SUPPLIED DATA:

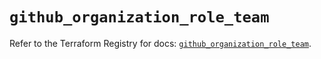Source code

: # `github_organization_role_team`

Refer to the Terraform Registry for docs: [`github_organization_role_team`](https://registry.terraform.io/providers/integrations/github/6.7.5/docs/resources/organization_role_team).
--
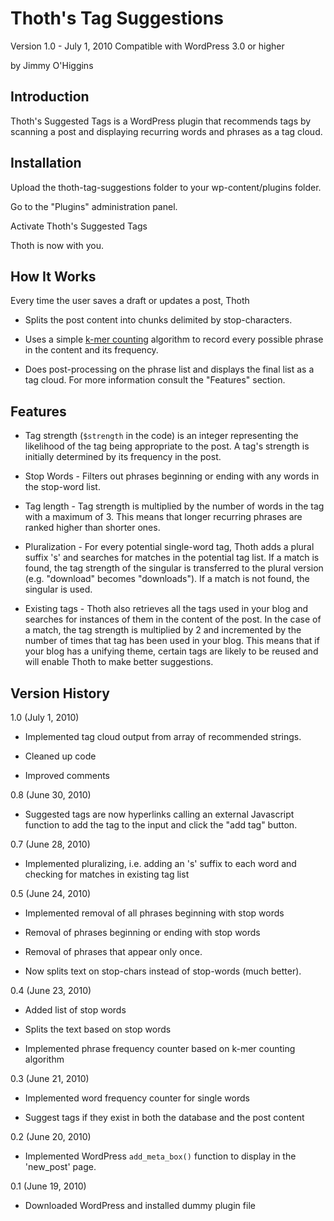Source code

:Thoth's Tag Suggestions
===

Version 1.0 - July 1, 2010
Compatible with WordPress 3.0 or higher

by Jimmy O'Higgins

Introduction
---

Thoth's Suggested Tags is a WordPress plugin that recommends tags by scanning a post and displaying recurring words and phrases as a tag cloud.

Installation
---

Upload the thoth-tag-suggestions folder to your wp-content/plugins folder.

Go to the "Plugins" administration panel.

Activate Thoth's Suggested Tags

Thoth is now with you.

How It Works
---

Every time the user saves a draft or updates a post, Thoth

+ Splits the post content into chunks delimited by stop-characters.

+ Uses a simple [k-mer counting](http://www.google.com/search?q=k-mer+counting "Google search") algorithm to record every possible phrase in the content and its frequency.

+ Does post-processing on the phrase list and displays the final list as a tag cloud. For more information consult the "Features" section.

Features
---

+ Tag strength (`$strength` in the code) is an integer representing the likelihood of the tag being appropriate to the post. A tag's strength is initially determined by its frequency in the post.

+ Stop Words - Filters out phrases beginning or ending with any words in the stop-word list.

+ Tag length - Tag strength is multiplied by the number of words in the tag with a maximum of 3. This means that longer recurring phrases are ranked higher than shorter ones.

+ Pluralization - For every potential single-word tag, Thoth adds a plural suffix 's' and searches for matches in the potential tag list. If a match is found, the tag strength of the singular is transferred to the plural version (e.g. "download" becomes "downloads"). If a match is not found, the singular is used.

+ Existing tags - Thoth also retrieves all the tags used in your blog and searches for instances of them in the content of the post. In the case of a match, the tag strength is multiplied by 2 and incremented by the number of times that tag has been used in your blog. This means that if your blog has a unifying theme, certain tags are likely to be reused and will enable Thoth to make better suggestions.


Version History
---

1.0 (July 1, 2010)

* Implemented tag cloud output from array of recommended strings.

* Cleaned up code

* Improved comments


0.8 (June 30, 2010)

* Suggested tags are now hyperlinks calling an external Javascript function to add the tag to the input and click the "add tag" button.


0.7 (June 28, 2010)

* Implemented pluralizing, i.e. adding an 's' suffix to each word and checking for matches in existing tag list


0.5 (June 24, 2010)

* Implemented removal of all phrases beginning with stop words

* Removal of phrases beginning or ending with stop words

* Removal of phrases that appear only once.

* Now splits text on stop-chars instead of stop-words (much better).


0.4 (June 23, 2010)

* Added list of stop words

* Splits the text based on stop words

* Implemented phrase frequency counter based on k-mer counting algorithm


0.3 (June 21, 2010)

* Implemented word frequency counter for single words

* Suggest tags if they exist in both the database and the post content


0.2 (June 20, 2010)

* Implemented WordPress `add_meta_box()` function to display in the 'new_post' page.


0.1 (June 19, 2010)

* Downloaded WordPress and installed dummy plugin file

EXERCISE PROMPT: Work out how many lines of the data hold the string "multiplied". State only that number.

EXPECTED OUTPUT: 2